See, no matter what Asians may say or profess, we are an uptight species. We live to work and to toil and we desire the beauty and security that only money can buy. For most Chinese people, Wealth, Health and Proseprity aren’t just three separate deities, they’re one and the same.
Hence, having friends who would follow you to Nepal and then Tibet, where the Himalayas and the Buddhist Lamas were, that’s not a run-of-the-mill thing.
But I was fearful. Not of the impending hike and the heights, but of the current depression and the lows. Economically, things weren’t bright. A good Chinese son ought get his priorities straight and get a job first. Get security.
I did that.
It wasn’t hard. I may not be the smartest or most suitable candidate they had, but I can talk my way into anything; I have that at least. I live on words.
And then, the Masters, Munich, came along. An opportunity to escape again, to run away. I took it.
I must sound like a fugitive by now. Sometimes I even agree, whole-heartedly. But I was someone else too. I was proactive, energetic, bustling with ideas and optimism, just wanting to make the most of my youth.
I wanted to create opportunities for myself.
Justin, he was my ex-partner. We used to get into all sorts of hare-brained schemes to earn money and build start-ups and try to get funding for our companies. from what I’ve mentioned above, I must sound utterly caffeinated. I was. I blame Justin.
He used to come over to my house and crash in my room. He drank coffee all the time. So did I inevitably. Our eyes would blur at the screens as we projected the amount of money we would make once our company gets afloat.
Justin quit his job at Intel after six months and now runs his own company. I am in Germany right now, unsure and unemployed.
The night when I made my final decision to come to Germany, he was the first person I phoned. My family, of course, already knew. I wouldn’t have done this without their blessings. But I think, looking back now, their blessings were in fact just what they thought would make me happy and secure and successful. How was they to know I would be wrong?
Justin did not know and he obviously thought that I was wrong, though he didn’t say it. The regret in his voice was almost palpable. This was difficult, cuz he was more enthusiastic about his new desire to go out on his own and be an enterpreneur than ever before. He wanted his old partner to join him.
His old partner just told him he was gonna leave Malaysia for two years, minimum.
Today, he’s still excited about possibilities of working with me again. I am glad for his enthusiasm, but I do not have the faith in myself anymore. I am weary and I need to rest. But I cannot stop. For in doing nothing all this while before, I have been hurting. Badly.
Sometimes the rest you need is in the moving. Being in motion.
I used to think that the greatest lesson that I would learn from this was that nothing is ever solved by running away. Not true, though the lesson is valid.

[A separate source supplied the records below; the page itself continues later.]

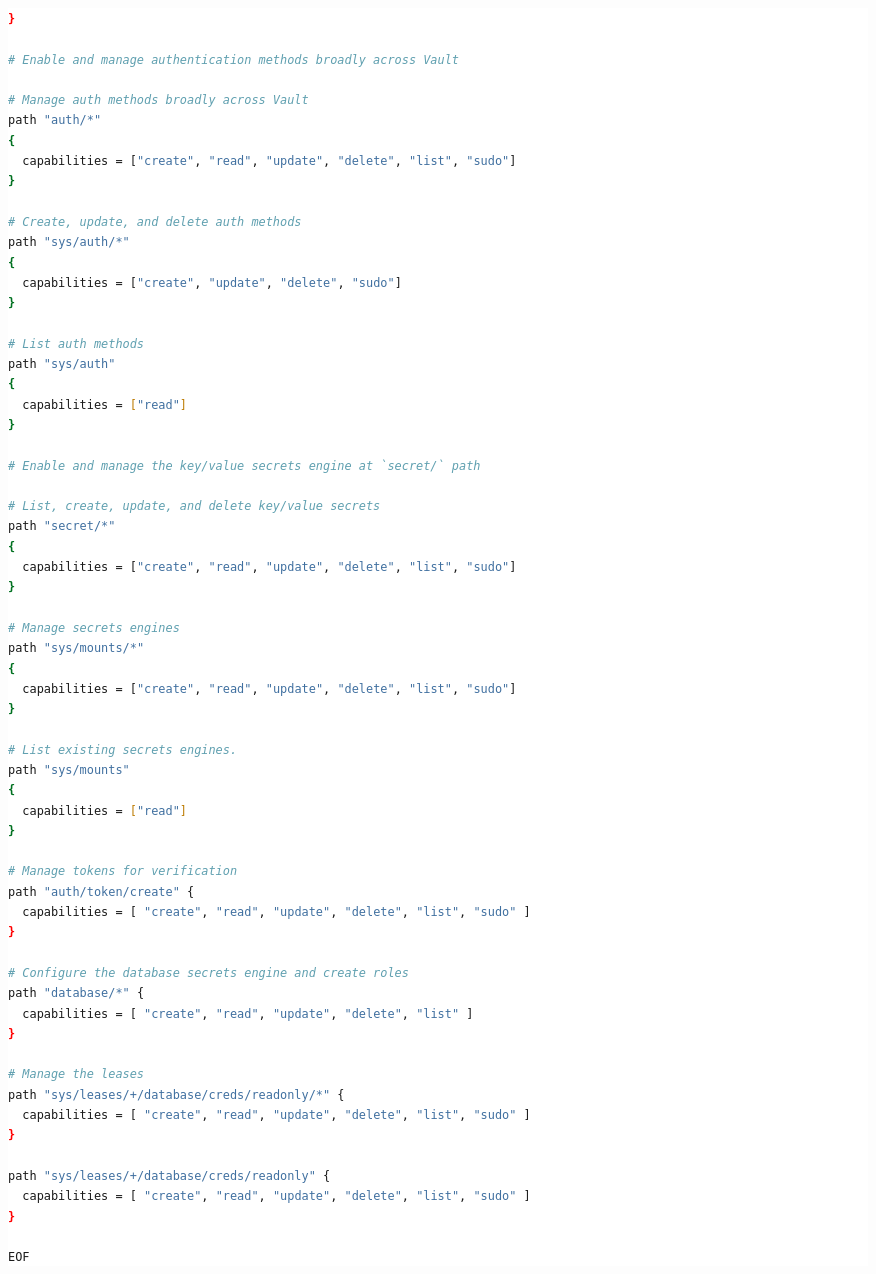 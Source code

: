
 ```bash
}

# Enable and manage authentication methods broadly across Vault

# Manage auth methods broadly across Vault
path "auth/*"
{
  capabilities = ["create", "read", "update", "delete", "list", "sudo"]
}

# Create, update, and delete auth methods
path "sys/auth/*"
{
  capabilities = ["create", "update", "delete", "sudo"]
}

# List auth methods
path "sys/auth"
{
  capabilities = ["read"]
}

# Enable and manage the key/value secrets engine at `secret/` path

# List, create, update, and delete key/value secrets
path "secret/*"
{
  capabilities = ["create", "read", "update", "delete", "list", "sudo"]
}

# Manage secrets engines
path "sys/mounts/*"
{
  capabilities = ["create", "read", "update", "delete", "list", "sudo"]
}

# List existing secrets engines.
path "sys/mounts"
{
  capabilities = ["read"]
}

# Manage tokens for verification
path "auth/token/create" {
  capabilities = [ "create", "read", "update", "delete", "list", "sudo" ]
}

# Configure the database secrets engine and create roles
path "database/*" {
  capabilities = [ "create", "read", "update", "delete", "list" ]
}

# Manage the leases
path "sys/leases/+/database/creds/readonly/*" {
  capabilities = [ "create", "read", "update", "delete", "list", "sudo" ]
}

path "sys/leases/+/database/creds/readonly" {
  capabilities = [ "create", "read", "update", "delete", "list", "sudo" ]
}

EOF

```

My greatest lesson learned is that sometimes you can’t avoid having someone hurt. Sometimes, no matter how hard you try, someone will get hurt. Everyone, maybe. So, the choice is who do you want to hurt, or not hurt?
I choose not be hurt anymore. I know there are others around me who will be hurt, who are hurt, by this, my family especially, but there it is. Sometimes the villain is the one who’s trying his best to be a hero all the time.
I have given up on trying to make everything all right. It’s just not possible. Many have asked me to make the right decision. Many have told me my decision will affect the rest of my life. I hear you.
But sometimes decisions can’t be made with any surety. You never know how things go in the end. I can only try and hope for the best.
I can only chose, and I have made my choice.
I have chosen to be happy.
.
Copyright © 2002 Kenny Mah Ying Fye.

Kenny Mah believes in the good in people. He has been blogging for over ten years. No, his hands aren't tired. Yet.